** Opening Materials provided block **

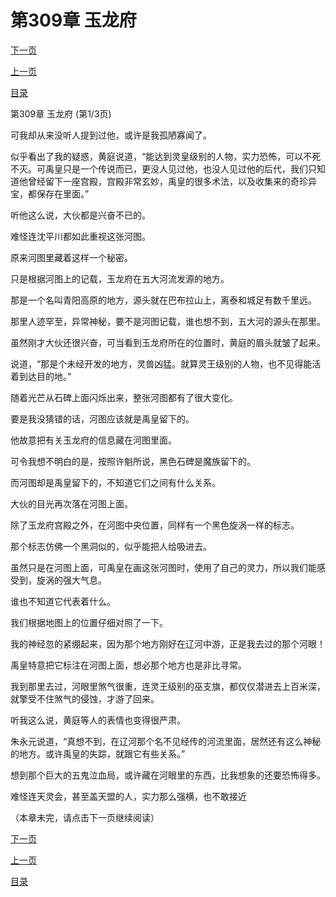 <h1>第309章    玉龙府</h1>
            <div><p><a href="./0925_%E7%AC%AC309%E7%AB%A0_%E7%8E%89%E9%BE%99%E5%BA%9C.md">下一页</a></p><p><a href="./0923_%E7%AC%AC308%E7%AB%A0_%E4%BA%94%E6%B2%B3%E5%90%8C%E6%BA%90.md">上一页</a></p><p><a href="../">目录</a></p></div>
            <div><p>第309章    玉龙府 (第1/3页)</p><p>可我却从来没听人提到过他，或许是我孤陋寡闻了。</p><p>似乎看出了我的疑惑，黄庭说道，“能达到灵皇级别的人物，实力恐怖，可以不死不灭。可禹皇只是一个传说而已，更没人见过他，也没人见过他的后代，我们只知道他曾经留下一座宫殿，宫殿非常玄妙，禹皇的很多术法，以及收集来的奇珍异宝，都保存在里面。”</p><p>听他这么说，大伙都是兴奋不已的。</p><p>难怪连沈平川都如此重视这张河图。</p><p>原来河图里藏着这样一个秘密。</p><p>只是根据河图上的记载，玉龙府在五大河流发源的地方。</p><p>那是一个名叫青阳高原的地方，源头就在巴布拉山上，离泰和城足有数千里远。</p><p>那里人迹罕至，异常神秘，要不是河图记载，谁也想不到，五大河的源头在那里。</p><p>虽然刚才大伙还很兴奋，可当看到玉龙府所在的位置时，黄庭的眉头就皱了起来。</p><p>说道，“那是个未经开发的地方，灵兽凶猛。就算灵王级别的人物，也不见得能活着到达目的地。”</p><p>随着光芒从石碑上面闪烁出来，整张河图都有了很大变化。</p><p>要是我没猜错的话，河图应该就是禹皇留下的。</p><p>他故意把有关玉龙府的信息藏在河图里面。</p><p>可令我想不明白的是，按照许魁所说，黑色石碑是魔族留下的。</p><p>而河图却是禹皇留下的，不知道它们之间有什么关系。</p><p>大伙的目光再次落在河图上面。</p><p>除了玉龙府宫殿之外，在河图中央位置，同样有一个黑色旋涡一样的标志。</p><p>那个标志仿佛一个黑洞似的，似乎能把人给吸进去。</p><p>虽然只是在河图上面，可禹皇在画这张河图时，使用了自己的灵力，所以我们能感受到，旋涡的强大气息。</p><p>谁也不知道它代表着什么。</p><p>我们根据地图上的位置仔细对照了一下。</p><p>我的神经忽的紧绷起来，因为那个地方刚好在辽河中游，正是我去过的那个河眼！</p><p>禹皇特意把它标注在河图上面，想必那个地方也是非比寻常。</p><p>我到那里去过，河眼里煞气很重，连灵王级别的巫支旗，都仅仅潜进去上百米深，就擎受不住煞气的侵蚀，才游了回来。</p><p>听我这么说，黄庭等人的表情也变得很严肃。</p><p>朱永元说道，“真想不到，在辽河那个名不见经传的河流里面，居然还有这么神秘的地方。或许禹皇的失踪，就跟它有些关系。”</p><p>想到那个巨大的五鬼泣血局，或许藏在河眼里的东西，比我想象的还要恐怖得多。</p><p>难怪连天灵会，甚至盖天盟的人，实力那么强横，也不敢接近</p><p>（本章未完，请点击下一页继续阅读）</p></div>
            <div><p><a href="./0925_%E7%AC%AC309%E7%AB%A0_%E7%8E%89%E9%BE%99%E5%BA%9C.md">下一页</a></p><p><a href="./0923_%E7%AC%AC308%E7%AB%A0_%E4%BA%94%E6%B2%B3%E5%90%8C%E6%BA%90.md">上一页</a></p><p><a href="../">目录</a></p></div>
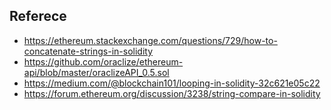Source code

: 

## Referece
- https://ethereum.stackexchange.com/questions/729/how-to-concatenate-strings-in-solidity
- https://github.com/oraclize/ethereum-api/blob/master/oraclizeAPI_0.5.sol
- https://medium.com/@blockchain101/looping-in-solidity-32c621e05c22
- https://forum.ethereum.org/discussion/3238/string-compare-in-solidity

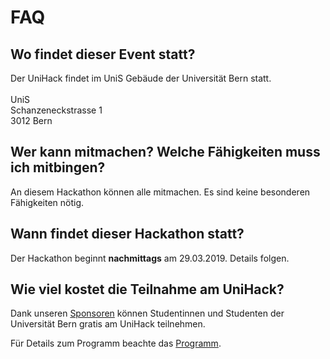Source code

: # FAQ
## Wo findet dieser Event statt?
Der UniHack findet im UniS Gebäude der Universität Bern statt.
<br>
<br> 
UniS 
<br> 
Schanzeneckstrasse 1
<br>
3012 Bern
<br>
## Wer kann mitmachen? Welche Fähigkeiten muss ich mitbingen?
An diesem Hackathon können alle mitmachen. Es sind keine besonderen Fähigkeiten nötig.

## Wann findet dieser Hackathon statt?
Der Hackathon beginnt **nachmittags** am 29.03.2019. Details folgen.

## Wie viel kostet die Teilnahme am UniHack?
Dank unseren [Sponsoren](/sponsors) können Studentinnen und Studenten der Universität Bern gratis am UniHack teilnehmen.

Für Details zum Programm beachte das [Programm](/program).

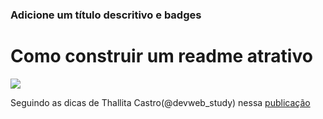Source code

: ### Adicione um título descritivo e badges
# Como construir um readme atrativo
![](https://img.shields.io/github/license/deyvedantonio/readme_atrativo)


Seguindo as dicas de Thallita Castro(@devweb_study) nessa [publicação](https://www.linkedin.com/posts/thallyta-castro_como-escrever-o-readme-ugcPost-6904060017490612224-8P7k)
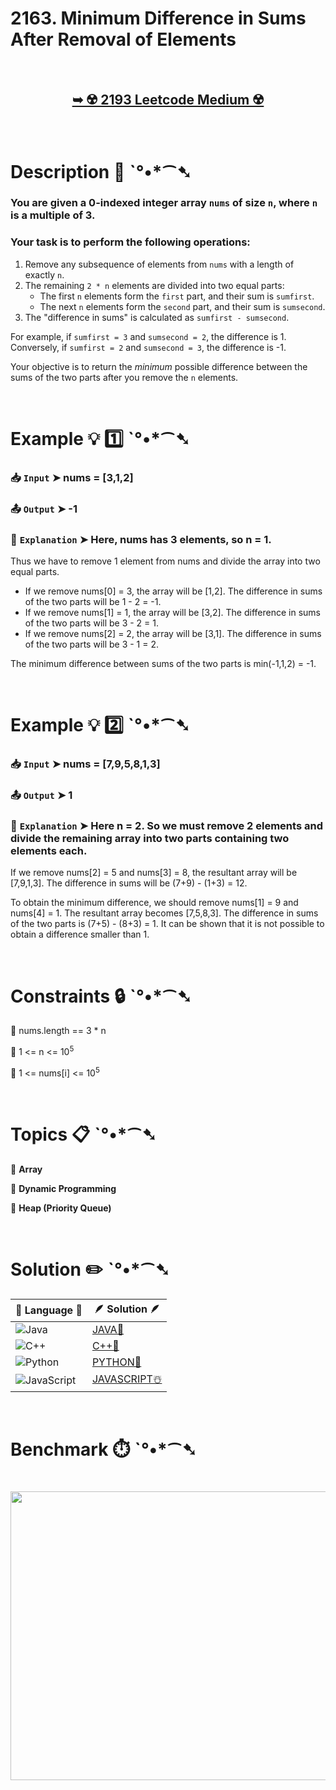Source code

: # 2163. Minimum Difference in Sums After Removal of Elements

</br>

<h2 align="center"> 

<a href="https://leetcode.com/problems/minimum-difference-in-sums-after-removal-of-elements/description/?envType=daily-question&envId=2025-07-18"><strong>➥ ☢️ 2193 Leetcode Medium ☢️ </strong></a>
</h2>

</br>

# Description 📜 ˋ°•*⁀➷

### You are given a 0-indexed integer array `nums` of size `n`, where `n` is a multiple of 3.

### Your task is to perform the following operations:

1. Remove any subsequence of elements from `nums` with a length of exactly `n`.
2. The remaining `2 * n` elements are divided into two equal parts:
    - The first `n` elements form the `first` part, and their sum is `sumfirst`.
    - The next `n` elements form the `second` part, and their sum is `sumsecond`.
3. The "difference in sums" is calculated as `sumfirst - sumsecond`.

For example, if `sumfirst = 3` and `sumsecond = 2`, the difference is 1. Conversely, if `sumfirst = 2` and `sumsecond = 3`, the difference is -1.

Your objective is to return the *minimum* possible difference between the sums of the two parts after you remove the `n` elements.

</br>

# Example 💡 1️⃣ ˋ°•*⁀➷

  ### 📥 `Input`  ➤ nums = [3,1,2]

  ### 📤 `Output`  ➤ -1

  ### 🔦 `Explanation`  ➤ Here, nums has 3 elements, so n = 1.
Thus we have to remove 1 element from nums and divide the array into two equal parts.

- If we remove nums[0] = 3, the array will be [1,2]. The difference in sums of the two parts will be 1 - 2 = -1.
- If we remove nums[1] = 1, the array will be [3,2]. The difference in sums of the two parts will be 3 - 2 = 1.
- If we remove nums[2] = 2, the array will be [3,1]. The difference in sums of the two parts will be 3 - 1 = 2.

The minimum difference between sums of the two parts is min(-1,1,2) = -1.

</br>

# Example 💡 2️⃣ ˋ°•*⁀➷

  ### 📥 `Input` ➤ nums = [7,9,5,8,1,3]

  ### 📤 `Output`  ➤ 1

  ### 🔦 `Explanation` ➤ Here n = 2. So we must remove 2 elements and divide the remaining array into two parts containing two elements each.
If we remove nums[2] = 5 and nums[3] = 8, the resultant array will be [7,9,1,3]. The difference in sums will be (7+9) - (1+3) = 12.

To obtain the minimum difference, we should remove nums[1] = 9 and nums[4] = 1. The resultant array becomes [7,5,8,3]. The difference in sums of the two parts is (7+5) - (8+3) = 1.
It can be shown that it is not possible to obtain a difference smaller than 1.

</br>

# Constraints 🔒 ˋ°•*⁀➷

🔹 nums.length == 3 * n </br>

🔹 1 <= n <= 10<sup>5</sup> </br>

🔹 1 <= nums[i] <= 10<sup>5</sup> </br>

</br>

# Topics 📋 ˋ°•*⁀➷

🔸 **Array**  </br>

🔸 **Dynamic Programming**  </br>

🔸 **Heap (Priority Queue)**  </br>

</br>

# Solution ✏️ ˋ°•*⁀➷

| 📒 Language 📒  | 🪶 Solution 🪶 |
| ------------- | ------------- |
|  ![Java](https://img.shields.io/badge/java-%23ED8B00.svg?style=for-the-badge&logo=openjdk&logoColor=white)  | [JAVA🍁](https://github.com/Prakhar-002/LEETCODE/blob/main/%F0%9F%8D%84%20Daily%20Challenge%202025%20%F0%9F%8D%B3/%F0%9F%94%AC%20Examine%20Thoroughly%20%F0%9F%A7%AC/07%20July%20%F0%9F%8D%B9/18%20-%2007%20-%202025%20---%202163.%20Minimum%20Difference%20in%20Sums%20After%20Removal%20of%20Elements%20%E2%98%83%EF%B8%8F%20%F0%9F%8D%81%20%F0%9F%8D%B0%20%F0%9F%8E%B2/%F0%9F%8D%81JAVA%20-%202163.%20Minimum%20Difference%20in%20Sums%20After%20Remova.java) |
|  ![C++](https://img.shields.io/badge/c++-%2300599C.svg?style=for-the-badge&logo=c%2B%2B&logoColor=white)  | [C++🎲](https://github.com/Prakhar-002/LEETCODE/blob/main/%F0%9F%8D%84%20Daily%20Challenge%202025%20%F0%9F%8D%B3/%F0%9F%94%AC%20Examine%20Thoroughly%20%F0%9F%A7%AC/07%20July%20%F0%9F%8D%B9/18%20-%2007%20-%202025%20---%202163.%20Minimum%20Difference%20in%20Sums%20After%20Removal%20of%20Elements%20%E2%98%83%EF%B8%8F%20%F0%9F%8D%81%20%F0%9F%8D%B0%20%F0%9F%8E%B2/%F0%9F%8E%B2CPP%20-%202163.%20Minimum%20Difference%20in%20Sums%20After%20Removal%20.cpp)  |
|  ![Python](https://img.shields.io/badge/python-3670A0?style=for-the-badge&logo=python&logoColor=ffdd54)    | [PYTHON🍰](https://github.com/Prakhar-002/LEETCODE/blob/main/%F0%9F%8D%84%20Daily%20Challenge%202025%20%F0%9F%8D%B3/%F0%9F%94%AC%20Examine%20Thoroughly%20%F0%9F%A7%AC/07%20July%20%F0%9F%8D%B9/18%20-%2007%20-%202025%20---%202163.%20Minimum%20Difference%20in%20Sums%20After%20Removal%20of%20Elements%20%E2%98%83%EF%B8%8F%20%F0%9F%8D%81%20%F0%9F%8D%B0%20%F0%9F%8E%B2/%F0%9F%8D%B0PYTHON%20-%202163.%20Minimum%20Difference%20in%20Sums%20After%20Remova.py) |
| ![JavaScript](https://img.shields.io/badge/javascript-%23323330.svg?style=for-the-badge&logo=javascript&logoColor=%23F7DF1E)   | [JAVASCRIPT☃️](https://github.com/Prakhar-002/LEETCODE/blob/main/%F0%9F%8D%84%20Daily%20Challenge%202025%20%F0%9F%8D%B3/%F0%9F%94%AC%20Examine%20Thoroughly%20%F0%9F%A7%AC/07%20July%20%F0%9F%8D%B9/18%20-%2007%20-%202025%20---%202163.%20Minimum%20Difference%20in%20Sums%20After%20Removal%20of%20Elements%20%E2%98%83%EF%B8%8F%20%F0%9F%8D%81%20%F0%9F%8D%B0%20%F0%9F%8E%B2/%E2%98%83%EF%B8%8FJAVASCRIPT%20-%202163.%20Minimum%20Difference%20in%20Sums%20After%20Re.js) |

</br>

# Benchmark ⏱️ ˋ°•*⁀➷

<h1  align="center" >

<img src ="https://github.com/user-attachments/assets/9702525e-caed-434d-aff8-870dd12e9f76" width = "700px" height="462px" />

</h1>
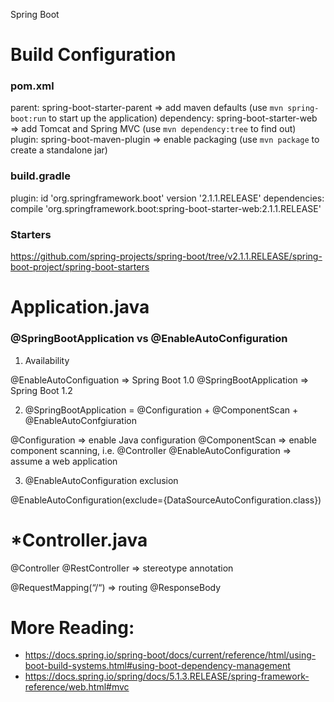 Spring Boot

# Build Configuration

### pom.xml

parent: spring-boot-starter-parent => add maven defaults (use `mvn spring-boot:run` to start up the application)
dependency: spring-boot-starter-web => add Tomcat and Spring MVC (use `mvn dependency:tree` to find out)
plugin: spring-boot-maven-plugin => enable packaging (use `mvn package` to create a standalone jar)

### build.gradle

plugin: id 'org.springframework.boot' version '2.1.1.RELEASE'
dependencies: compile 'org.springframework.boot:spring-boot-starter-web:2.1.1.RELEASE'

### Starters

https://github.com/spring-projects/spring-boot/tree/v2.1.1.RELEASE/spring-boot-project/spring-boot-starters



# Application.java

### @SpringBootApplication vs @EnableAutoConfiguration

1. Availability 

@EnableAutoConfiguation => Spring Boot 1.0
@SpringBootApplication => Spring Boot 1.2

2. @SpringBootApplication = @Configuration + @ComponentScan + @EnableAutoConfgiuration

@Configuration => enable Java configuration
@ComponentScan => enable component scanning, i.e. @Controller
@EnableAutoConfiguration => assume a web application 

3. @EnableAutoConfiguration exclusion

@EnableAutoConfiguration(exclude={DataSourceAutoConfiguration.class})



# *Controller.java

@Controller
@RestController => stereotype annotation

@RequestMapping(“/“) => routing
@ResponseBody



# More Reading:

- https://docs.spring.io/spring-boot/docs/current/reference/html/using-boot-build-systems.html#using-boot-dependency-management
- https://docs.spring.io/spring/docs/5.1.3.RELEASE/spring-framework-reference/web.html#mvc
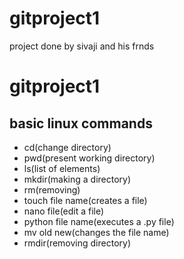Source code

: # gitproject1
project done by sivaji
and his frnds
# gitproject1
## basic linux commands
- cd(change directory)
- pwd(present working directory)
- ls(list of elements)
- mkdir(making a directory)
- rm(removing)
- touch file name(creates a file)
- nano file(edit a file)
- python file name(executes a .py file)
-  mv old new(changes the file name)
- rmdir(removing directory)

** Closing Materials provided block **

◆ **About this exercise**: Read the entries and show each line that mentions "reference".

◆ **Completed task**:
- https://docs.spring.io/spring-boot/docs/current/reference/html/using-boot-build-systems.html#using-boot-dependency-management
- https://docs.spring.io/spring/docs/5.1.3.RELEASE/spring-framework-reference/web.html#mvc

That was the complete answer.